▶ Task to complete
The response must be made up of the lines in the entries below that contain "Optional".

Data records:
--*--

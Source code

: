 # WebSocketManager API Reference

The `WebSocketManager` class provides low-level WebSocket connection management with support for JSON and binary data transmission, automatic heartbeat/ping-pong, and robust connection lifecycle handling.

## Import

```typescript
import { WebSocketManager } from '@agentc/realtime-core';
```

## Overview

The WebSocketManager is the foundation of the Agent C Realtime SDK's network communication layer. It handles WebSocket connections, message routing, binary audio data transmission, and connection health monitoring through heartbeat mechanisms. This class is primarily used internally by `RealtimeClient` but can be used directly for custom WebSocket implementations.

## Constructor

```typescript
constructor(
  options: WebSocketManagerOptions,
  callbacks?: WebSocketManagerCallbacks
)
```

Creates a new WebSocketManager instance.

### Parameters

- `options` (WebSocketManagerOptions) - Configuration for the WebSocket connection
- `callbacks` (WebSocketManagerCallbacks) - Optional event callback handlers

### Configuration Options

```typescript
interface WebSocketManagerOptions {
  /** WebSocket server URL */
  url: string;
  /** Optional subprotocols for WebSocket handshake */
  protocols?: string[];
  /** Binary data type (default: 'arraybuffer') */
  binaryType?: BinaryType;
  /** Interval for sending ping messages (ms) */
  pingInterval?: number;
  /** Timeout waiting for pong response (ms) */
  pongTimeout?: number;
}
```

--*--

▶ Written solution
- `callbacks` (WebSocketManagerCallbacks) - Optional event callback handlers
  /** Optional subprotocols for WebSocket handshake */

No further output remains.